When I started buying vintage sewing machines, I did so without much knowledge about what to look for when buying one. Luckily I ended up loving most of the ones I did buy. There have been many posts out in blog land about what to look for when buying but not much has been posted on what tools you should gather up and take with you on your quest for your vintage sewing machine.
Of course, this bundle of tools you will gather will depend on the type of machine you are searching for. If you do some research ahead of time, you can find information on your specific machine and determine what type of bobbin and bobbin case you will need, what needles the machine uses and if you will need a high, low, slant or snap-on foot.
Most private sellers are pretty nice and will allow you to try the machine, especially if they know nothing about it or if it has not been used in years.
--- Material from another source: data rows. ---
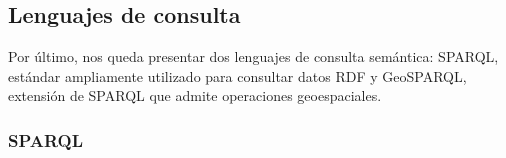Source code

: \subsection{Lenguajes de consulta}


Por último, nos queda presentar dos lenguajes de consulta semántica: SPARQL, estándar ampliamente utilizado para consultar datos RDF y GeoSPARQL, extensión de SPARQL que admite operaciones geoespaciales.


\subsubsection{SPARQL}




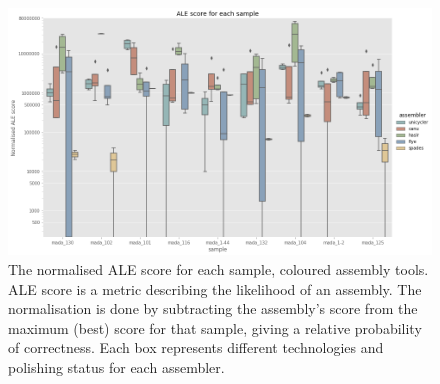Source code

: \begin{figure}
\includegraphics[width=1.0\textwidth]{Chapter2/Figs/ale_score.png}
\centering
\caption{The normalised ALE score for each sample, coloured assembly tools. ALE score is a metric describing the likelihood of an assembly. The normalisation is done by subtracting the assembly's score from the maximum (best) score for that sample, giving a relative probability of correctness. Each box represents different technologies and polishing status for each assembler.}
\label{fig:ale_score}
\end{figure}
A lot of the time they just want to get rid of the machine and will let you tinker with it until you are satisfied.
Here is a list of the items I take with me in a small zip-lock bag when I am out on searching for another vintage sewing machine.
Small scissors – these are cheap little folding scissors.
A small cleaning brush – sometimes the feed dogs a full of lint. I take my brush and dust the feed dogs and the tension unit while I am at it, before threading the machine.
Small screwdrivers (flat/slotted and phillips/cross) – sometimes you need to adjust the flywheel or loosen or tighten the motor. I have found that the lug belts on vintage sewing machines are on too tightly and sometimes the reason the machine struggles or does not move when the foot controller is pressed.
Small pieces of fabric (I usually take cotton) so that I can see if the stitching is consistent and so that I can also check the tension on the machine.
A set of universal sewing needles – I usually take a Singer variety needle pack because they tend to fit most machines and because sometimes the needle is broken, bent, or just missing.
A bobbin (pre-filled with thread) and a bobbin case – many times one of both of these items are missing in a machine. I will take a set with me for an oscillator, shuttle hook type machine as this is the most common bobbin case for the side and front-loading machines. You should also take an empty bobbin so that you can wind a bobbin on the machine and make sure the bobbin-winding unit works properly.
The last item on my list is a zig-zag foot. I favor low shank sewing machines so I will take a foot with me just in case it too is missing. This is rare but sometimes, especially at thrift shops the feet and other accessories that sewing machines come with, mysteriously disappear. I take the zig zag foot opposed to a straight stitch foot because I want to be able to try out all the stitches on the machine; decorative stitches usually require this type of foot.
This kit has always been helpful to me and I hope this will be helpful to you too.